Go through the material line by line. Say how many lines contain the word "Output", and give nothing more.

┌──

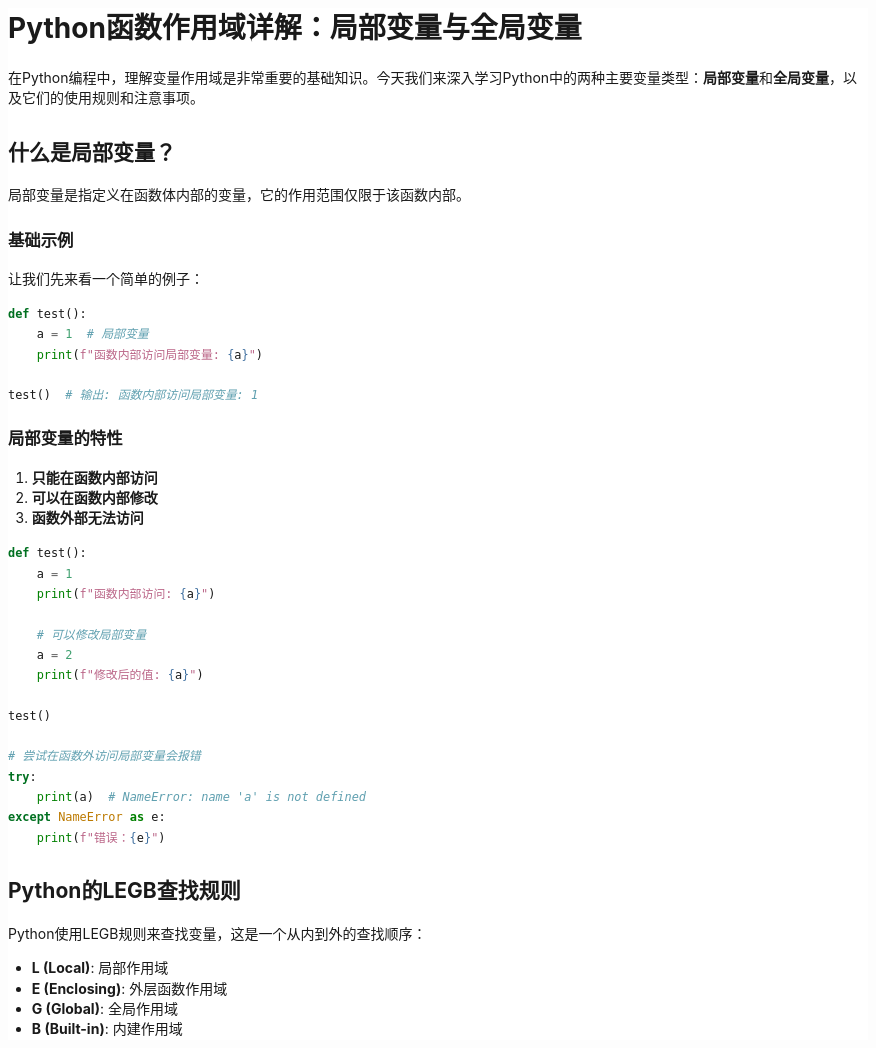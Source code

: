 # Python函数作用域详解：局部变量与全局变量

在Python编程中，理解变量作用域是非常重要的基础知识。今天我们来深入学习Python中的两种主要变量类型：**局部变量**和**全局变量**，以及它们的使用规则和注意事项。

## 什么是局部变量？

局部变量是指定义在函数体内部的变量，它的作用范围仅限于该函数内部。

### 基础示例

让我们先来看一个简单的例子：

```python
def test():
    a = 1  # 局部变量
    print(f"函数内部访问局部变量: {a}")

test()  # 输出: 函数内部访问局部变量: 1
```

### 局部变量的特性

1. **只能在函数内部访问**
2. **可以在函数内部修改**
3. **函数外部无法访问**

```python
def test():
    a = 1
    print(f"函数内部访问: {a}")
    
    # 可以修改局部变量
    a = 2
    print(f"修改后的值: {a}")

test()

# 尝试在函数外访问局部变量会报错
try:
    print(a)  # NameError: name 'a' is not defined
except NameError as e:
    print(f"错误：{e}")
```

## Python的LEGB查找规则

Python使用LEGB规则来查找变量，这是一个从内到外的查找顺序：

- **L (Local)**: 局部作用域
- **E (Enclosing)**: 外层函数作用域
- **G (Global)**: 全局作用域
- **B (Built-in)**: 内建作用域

└──
┌──

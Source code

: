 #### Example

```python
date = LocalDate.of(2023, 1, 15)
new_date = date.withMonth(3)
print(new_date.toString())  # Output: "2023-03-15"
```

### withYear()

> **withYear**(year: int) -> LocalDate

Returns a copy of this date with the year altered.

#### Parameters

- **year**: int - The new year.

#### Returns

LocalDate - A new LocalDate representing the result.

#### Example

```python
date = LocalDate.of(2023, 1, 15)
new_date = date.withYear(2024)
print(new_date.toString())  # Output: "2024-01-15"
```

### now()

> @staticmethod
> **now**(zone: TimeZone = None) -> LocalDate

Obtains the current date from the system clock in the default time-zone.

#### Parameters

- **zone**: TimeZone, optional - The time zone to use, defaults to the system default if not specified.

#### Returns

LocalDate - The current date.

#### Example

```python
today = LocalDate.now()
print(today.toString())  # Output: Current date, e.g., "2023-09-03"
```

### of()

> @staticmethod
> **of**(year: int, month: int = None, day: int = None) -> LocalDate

└──

RESPONSE AREA: 3